Your response should consist solely of the lines from the one containing "### Frontend" through the end of the data, copied exactly.

(Dataset records)

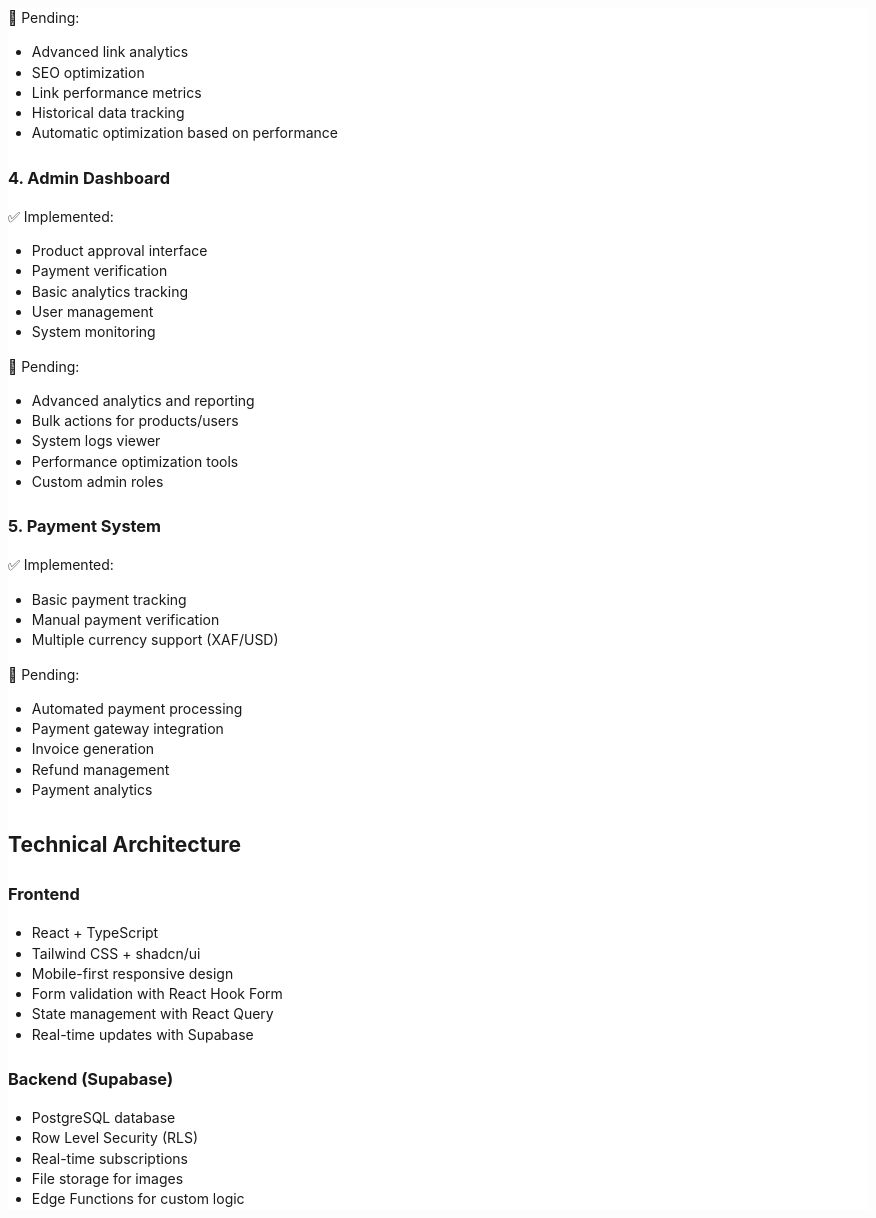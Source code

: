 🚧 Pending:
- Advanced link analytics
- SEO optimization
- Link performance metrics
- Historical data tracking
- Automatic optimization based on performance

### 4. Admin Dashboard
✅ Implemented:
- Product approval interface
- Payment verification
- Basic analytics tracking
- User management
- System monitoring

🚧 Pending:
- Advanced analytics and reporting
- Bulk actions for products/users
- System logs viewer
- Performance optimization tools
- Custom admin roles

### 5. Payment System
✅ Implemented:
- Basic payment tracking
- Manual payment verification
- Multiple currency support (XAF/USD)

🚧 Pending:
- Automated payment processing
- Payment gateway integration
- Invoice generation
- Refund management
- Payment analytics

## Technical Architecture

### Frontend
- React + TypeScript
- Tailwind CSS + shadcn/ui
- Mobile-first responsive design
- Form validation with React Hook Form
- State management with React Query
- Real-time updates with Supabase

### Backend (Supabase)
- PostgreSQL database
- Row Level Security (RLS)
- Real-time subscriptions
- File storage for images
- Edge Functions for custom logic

(End Dataset records)

Answer section:
### Frontend
- React + TypeScript
- Tailwind CSS + shadcn/ui
- Mobile-first responsive design
- Form validation with React Hook Form
- State management with React Query
- Real-time updates with Supabase

### Backend (Supabase)
- PostgreSQL database
- Row Level Security (RLS)
- Real-time subscriptions
- File storage for images
- Edge Functions for custom logic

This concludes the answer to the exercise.